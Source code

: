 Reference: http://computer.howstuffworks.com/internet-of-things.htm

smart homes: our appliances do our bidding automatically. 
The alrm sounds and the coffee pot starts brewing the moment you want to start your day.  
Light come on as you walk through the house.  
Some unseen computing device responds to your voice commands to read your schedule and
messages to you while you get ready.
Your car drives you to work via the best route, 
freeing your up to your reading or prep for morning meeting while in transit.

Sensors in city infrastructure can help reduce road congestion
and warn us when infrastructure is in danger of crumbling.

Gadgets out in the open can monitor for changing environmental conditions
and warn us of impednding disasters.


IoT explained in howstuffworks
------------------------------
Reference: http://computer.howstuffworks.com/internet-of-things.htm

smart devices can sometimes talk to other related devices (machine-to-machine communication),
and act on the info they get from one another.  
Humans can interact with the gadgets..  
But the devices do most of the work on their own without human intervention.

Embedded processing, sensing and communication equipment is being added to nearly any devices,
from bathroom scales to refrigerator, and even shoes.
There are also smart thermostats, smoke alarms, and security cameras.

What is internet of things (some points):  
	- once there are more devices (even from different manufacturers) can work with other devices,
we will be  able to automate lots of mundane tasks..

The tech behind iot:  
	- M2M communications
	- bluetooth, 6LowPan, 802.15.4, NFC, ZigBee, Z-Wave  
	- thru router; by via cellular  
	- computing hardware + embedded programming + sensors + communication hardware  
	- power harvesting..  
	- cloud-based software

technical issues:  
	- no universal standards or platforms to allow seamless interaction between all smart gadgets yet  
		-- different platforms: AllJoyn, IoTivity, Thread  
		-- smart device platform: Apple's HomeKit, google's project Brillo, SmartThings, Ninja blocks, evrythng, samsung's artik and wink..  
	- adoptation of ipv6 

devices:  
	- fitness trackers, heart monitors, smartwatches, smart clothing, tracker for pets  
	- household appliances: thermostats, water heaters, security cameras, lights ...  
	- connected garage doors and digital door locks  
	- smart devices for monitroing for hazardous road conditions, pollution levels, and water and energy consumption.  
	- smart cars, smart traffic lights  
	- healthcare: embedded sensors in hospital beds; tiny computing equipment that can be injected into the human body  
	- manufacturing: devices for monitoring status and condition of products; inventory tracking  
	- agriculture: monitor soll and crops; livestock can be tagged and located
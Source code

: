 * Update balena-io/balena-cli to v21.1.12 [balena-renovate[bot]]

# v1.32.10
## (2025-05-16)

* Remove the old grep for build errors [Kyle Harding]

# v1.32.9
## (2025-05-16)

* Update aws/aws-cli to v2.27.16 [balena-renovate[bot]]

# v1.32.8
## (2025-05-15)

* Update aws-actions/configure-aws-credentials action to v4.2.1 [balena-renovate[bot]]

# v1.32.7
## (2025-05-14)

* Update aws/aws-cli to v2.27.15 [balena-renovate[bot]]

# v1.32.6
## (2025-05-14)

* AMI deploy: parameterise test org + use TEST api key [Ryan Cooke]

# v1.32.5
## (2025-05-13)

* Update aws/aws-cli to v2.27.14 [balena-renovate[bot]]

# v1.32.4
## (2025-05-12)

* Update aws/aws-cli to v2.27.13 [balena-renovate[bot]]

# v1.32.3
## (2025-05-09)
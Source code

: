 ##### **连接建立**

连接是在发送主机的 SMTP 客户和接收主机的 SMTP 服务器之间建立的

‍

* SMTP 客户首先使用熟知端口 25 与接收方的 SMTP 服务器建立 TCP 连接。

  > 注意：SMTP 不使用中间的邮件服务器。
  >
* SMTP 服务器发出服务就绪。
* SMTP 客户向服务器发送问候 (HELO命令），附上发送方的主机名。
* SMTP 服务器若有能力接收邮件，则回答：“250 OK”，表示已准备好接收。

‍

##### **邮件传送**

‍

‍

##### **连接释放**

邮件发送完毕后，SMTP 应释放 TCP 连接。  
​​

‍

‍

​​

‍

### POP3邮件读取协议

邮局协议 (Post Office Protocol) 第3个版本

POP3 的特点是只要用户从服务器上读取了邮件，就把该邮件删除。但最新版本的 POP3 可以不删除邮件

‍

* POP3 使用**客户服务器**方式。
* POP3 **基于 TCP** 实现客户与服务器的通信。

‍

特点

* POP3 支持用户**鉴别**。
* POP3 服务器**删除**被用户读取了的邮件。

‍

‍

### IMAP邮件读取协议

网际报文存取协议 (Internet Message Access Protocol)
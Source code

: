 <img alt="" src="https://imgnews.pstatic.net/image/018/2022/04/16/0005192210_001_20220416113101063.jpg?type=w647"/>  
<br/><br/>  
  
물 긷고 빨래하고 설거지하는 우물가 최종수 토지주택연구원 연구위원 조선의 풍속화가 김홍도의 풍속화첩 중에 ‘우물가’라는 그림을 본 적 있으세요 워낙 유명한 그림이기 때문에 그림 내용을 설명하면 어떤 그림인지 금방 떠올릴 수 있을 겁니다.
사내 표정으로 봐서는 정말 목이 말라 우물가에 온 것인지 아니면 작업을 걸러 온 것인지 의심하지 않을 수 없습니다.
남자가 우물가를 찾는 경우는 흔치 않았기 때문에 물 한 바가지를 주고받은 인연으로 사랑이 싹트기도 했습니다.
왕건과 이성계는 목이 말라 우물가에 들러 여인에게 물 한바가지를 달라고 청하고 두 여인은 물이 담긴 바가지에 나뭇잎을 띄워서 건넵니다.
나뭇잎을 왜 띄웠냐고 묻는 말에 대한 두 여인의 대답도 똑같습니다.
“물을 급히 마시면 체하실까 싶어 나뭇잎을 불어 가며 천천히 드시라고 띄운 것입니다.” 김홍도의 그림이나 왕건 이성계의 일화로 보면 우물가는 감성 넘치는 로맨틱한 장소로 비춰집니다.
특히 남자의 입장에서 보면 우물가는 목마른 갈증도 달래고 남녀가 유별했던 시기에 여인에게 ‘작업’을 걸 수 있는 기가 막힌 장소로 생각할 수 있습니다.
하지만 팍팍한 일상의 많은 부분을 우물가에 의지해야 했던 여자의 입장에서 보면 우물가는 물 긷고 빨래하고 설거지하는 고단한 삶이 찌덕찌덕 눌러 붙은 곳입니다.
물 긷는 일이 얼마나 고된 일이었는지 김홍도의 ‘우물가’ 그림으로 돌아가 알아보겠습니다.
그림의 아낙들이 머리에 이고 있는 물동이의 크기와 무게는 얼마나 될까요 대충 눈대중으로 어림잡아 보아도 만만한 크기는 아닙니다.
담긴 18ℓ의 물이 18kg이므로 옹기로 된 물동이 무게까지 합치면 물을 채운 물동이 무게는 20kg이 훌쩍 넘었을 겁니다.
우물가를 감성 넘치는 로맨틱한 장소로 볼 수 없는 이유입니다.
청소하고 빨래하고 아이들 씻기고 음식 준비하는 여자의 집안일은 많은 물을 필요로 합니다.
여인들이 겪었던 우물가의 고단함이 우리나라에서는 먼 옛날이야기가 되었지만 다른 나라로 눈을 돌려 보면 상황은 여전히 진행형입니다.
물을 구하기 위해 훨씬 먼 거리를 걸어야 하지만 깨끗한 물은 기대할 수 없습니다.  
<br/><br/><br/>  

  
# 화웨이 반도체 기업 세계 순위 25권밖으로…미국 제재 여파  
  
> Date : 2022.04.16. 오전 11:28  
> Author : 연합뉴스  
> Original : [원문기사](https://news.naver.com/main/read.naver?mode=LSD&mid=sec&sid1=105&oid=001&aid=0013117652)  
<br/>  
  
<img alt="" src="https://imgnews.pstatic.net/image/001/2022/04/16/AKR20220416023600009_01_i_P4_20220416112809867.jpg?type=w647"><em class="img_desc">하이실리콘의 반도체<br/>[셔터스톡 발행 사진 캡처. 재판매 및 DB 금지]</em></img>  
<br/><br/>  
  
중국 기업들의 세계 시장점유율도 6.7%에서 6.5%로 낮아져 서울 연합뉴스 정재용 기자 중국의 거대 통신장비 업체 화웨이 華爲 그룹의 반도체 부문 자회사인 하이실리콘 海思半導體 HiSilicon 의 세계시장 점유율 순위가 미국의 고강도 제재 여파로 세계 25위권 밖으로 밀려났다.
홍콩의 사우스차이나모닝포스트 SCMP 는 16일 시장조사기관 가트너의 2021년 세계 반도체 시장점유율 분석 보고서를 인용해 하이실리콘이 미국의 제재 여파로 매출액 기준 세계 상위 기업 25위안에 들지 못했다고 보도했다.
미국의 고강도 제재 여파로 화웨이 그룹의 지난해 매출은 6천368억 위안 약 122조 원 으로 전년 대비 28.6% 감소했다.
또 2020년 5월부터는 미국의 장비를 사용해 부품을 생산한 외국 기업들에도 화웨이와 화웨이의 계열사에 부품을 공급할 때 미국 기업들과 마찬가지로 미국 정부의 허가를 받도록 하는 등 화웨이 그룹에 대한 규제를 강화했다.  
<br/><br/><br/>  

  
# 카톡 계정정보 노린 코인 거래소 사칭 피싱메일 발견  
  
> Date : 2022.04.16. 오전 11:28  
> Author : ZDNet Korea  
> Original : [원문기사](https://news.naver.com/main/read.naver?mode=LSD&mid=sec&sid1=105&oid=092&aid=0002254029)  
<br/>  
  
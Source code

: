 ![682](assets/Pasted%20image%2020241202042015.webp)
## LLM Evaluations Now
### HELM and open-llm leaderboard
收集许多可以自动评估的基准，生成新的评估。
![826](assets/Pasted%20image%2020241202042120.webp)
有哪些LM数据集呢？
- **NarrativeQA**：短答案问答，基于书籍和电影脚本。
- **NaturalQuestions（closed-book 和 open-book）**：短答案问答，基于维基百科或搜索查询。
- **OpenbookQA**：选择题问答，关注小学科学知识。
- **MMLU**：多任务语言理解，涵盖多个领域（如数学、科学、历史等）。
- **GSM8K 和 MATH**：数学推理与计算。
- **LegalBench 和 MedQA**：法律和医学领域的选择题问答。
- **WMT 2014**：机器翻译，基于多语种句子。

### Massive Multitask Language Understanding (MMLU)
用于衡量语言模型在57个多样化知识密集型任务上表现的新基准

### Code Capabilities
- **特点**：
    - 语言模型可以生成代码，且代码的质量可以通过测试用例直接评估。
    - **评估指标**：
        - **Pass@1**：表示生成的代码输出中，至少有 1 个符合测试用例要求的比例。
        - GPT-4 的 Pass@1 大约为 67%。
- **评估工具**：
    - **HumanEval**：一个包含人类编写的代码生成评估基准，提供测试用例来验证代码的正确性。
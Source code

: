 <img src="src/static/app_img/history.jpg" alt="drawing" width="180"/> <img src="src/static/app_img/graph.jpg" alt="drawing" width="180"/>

## WHAT THE EXERCISE ASKS
If a line in the data above holds the string "Protocol", copy it.

## ANSWER SECTION
邮局协议 (Post Office Protocol) 第3个版本
网际报文存取协议 (Internet Message Access Protocol)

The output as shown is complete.